Please see also SOS REPORT

Comment 21 mlammon 2016-11-08 23:30:02 UTC
SOS REPORT:
http://rhos-release.virt.bos.redhat.com/log/bz1389040

Comment 22 Michele Baldessari 2016-11-09 08:12:05 UTC
So here is the reason for the failure:
Currently when we call the major-upgrade step we do the following:
"""
...
if [[ -n $(is_bootstrap_node) ]]; then
    check_clean_cluster
fi
...
if [[ -n $(is_bootstrap_node) ]]; then
    migrate_full_to_ng_ha
fi
...
for service in $(services_to_migrate); do
    manage_systemd_service stop "${service%%-clone}"
    ...
done
"""

The problem with the above code is that it is open to the following race condition:
1. Code gets run first on a non-bootstrap controller node so we start stopping a bunch of services
2. Pacemaker notices will notice that services are down and will mark the service as stopped
3. Code gets run on the bootstrap node (controller-0) and the check_clean_cluster function will fail and exit
4. Eventually also the script on the non-bootstrap controller node will timeout and exit because the cluster never shut down (it never actually started the shutdown because we failed at 3)

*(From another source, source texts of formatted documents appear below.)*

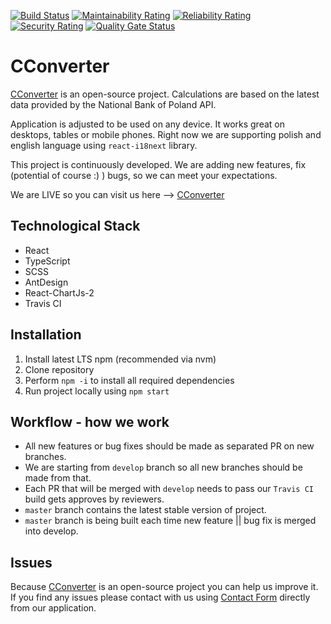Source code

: [![Build Status](https://travis-ci.com/codrill/cconverter.svg?branch=develop)](https://travis-ci.com/codrill/cconverter)
[![Maintainability Rating](https://sonarcloud.io/api/project_badges/measure?project=codrill_cconverter&metric=sqale_rating)](https://sonarcloud.io/dashboard?id=codrill_cconverter)
[![Reliability Rating](https://sonarcloud.io/api/project_badges/measure?project=codrill_cconverter&metric=reliability_rating)](https://sonarcloud.io/dashboard?id=codrill_cconverter)
[![Security Rating](https://sonarcloud.io/api/project_badges/measure?project=codrill_cconverter&metric=security_rating)](https://sonarcloud.io/dashboard?id=codrill_cconverter)
[![Quality Gate Status](https://sonarcloud.io/api/project_badges/measure?project=codrill_cconverter&metric=alert_status)](https://sonarcloud.io/dashboard?id=codrill_cconverter)

# CConverter

[CConverter](https://cconverter.codrill.eu) is an open-source project. Calculations are based on the latest data
provided by the National Bank of Poland API.

Application is adjusted to be used on any device. It works great on desktops, tables or mobile phones. Right now we are
supporting polish and english language using
`react-i18next` library.

This project is continuously developed. We are adding new features, fix (potential of course :) ) bugs, so we can meet
your expectations.

We are LIVE so you can visit us here --> [CConverter](https://cconverter.codrill.eu)

## Technological Stack

- React
- TypeScript
- SCSS
- AntDesign
- React-ChartJs-2
- Travis CI

## Installation

1. Install latest LTS npm (recommended via nvm)
2. Clone repository
3. Perform `npm -i` to install all required dependencies
4. Run project locally using `npm start`

## Workflow - how we work

- All new features or bug fixes should be made as separated PR on new branches.
- We are starting from `develop` branch so all new branches should be made from that.
- Each PR that will be merged with `develop` needs to pass our `Travis CI` build gets approves by reviewers.
- `master` branch contains the latest stable version of project.
- `master` branch is being built each time new feature || bug fix is merged into develop.

## Issues

Because [CConverter](https://cconverter.codrill.eu) is an open-source project you can help us improve it. If you find
any issues please contact with us using [Contact Form](https://cconverter.codrill.eu/contact) directly from our
application.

I attached a review that is fairly simply in concept:
split major_upgrade_controller_pacemaker_1 in two so we can guarantee that no
systemd service will be stopped before anything else. It is very simple in concept (split the file in two, so we move to 6 steps instead of 5), but it is an invasive change. Happy to discuss alternative approaches

Comment 23 Michele Baldessari 2016-11-09 08:35:10 UTC
Mike,

I prepared the newton backport in https://review.openstack.org/#/c/395460/. Can you try and give it a test as soon as you can? Since the change is simple but invasive I'd lke to get as much feedback as possible

Thanks,
Michele

Comment 28 Marios Andreou 2016-11-11 14:00:18 UTC
fix landed to stable/newton with https://review.openstack.org/#/c/395460/ moving POST

Comment 33 mlammon 2016-11-21 20:35:09 UTC
Deploy RHOS 9 using latest puddle 2016-11-19.4/
Removed patch from upgrade to test it landed.
Upgrade 9->10
No long see this issue seen.

Comment 35 errata-xmlrpc 2016-12-14 16:25:56 UTC
Since the problem described in this bug report should be
resolved in a recent advisory, it has been closed with a
resolution of ERRATA.

For information on the advisory, and where to find the updated
files, follow the link below.

If the solution does not work for you, open a new bug report.

https://rhn.redhat.com/errata/RHEA-2016-2948.html